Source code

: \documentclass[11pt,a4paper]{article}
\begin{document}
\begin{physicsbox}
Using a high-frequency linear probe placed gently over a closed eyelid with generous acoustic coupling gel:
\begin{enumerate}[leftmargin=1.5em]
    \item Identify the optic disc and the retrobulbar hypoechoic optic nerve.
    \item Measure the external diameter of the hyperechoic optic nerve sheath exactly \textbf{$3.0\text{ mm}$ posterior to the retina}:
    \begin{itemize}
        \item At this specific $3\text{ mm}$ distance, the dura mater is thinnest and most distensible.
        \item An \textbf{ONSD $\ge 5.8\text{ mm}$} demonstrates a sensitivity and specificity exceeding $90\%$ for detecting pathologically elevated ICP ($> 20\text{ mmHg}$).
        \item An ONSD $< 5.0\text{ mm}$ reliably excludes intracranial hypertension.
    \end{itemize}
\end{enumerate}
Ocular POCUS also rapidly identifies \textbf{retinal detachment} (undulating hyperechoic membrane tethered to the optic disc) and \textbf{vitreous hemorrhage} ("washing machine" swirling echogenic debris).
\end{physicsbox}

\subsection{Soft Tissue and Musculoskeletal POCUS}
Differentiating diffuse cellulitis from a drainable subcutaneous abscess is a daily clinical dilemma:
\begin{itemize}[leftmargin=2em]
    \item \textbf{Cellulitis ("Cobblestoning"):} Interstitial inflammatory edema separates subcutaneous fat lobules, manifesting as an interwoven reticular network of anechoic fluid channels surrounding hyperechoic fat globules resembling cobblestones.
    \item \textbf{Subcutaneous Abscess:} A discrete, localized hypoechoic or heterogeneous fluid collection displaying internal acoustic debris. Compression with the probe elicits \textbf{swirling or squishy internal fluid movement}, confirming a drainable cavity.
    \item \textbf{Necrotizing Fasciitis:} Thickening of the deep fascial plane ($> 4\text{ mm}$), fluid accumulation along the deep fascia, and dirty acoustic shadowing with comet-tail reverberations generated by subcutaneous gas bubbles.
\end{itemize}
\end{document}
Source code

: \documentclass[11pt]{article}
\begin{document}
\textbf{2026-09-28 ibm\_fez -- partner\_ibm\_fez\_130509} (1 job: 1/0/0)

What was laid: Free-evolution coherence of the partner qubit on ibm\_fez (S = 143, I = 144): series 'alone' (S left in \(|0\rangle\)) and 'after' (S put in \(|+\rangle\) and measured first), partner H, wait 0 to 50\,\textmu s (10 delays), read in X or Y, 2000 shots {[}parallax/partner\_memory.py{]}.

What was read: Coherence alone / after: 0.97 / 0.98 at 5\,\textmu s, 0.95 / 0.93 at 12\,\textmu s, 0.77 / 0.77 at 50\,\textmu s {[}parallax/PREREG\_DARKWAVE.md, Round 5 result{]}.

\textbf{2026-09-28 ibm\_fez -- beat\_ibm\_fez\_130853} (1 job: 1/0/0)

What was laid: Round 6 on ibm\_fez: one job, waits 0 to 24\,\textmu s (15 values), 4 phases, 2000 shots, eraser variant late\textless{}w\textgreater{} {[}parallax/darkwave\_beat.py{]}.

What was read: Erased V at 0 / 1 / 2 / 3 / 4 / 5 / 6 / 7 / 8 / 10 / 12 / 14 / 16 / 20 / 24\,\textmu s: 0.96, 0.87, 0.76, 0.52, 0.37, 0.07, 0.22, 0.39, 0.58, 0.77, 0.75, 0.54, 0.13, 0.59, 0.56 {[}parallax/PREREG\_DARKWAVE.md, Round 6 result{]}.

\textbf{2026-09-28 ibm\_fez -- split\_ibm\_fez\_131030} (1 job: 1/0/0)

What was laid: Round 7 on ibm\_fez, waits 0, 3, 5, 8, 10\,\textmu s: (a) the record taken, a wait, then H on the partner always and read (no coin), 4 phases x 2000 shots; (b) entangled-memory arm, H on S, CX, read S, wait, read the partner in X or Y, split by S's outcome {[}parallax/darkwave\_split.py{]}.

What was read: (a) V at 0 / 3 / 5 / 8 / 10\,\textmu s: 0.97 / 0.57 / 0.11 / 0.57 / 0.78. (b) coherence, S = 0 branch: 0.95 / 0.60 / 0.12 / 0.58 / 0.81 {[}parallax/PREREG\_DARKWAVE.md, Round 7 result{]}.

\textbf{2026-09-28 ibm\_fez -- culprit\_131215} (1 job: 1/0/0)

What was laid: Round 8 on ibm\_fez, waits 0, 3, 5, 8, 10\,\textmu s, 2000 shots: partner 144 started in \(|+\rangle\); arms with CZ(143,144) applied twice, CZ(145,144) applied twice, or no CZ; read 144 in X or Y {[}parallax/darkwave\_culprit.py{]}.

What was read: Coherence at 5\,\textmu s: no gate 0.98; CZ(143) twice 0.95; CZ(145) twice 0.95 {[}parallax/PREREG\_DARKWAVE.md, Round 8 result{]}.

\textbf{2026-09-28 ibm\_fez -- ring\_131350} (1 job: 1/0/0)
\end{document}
^^^^
### Try it
Exactly how many lines in the listing above hold the string "twice"? State the number by itself.

### Solution below
2